╭──

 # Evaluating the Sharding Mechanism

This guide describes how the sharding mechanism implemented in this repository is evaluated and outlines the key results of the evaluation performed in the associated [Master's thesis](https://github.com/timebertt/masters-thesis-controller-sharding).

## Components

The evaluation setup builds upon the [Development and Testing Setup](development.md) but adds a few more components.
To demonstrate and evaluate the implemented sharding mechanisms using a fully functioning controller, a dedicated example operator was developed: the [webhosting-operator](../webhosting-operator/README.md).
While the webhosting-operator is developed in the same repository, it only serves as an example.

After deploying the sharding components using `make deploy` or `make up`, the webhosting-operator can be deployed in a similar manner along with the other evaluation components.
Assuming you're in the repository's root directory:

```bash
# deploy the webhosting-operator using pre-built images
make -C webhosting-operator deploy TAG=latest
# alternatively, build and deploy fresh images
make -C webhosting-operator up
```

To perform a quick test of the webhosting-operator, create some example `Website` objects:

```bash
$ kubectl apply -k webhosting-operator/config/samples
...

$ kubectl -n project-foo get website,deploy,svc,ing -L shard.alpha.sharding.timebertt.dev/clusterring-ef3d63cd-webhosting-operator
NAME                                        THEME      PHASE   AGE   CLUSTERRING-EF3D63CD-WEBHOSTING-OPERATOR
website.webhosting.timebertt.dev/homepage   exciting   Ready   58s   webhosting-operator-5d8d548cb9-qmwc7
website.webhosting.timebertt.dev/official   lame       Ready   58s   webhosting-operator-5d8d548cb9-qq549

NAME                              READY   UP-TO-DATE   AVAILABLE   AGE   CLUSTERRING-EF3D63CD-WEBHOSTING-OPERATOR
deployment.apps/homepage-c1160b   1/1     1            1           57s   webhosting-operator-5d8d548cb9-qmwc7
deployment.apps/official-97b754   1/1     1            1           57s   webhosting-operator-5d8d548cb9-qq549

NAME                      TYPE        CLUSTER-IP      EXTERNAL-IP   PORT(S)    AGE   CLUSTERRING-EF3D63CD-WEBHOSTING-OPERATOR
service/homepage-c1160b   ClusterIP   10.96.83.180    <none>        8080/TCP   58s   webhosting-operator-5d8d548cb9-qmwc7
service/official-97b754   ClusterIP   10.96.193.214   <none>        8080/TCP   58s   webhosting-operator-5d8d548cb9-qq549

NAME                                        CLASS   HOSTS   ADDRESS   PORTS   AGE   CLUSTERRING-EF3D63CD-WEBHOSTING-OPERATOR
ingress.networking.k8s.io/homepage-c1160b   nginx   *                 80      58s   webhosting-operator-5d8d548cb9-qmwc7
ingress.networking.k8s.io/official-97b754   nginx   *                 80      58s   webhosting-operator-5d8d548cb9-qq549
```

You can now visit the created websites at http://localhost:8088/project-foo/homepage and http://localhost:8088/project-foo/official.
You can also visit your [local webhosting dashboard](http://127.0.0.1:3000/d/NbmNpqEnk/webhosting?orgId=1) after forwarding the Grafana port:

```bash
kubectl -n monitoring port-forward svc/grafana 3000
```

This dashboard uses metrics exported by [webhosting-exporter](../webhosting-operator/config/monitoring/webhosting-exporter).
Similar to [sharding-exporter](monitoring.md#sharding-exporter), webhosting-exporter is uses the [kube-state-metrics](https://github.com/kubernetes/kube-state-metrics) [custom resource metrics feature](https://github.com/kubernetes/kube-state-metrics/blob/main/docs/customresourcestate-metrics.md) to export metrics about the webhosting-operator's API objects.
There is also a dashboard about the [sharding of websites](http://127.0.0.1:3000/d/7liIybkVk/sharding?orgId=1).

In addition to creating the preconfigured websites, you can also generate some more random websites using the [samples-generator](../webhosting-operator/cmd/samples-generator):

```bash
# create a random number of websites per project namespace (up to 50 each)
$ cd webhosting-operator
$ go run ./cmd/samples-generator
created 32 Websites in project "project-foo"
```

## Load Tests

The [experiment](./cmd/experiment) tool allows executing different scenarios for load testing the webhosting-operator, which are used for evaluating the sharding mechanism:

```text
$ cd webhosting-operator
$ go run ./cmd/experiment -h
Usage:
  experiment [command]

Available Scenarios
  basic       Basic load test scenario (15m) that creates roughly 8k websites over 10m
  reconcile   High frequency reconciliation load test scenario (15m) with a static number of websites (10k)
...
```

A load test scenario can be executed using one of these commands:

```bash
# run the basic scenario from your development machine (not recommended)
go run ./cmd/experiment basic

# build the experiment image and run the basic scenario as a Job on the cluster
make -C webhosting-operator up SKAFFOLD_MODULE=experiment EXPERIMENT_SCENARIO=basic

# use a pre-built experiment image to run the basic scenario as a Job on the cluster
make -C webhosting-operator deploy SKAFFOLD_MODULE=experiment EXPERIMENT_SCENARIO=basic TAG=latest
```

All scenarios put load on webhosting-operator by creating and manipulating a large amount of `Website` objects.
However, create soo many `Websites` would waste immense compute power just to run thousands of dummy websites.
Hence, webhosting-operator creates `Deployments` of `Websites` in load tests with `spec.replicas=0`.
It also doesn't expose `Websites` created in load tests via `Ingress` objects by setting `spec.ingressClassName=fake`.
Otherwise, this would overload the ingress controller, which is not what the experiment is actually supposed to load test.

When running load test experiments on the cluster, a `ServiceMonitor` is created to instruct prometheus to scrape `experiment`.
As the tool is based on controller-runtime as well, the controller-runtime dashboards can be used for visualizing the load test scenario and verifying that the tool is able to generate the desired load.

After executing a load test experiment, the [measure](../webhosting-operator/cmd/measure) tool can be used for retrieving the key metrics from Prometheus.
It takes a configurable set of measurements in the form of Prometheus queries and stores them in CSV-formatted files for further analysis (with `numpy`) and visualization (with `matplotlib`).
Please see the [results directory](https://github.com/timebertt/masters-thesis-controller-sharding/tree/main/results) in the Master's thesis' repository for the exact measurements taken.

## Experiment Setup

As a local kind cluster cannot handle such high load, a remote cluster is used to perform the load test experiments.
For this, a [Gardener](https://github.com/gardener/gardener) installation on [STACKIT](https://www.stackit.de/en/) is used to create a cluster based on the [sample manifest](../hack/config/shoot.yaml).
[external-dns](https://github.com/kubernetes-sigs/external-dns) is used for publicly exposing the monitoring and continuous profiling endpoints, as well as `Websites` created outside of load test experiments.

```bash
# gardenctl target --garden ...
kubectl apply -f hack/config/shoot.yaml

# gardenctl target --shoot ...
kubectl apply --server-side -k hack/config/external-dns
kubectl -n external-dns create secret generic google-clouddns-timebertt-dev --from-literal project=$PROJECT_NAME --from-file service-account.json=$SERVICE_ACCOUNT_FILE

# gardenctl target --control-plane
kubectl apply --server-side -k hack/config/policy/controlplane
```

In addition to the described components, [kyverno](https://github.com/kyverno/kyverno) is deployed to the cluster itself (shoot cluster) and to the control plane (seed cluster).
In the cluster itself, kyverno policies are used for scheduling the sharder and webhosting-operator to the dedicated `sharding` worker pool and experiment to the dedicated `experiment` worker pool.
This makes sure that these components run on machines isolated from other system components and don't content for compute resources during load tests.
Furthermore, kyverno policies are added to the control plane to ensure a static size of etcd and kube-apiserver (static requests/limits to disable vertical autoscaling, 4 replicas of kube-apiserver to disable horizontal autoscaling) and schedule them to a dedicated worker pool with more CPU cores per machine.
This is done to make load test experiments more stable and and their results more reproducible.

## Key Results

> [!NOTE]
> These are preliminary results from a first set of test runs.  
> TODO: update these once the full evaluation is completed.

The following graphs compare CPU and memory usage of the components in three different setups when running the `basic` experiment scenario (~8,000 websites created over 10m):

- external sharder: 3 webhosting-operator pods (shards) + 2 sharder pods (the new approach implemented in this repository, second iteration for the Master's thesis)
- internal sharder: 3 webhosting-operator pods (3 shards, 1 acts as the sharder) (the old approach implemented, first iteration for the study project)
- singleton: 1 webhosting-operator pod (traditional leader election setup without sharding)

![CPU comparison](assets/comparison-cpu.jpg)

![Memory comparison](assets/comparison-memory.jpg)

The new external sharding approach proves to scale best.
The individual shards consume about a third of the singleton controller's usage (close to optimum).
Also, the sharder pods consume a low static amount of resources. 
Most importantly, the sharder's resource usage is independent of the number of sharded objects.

╰──

- [Work request] Return only the exact lines from the opening of the records through the line that contains "The evaluation setup", both included.

- [Answer to this task]
 # Evaluating the Sharding Mechanism

This guide describes how the sharding mechanism implemented in this repository is evaluated and outlines the key results of the evaluation performed in the associated [Master's thesis](https://github.com/timebertt/masters-thesis-controller-sharding).

## Components

The evaluation setup builds upon the [Development and Testing Setup](development.md) but adds a few more components.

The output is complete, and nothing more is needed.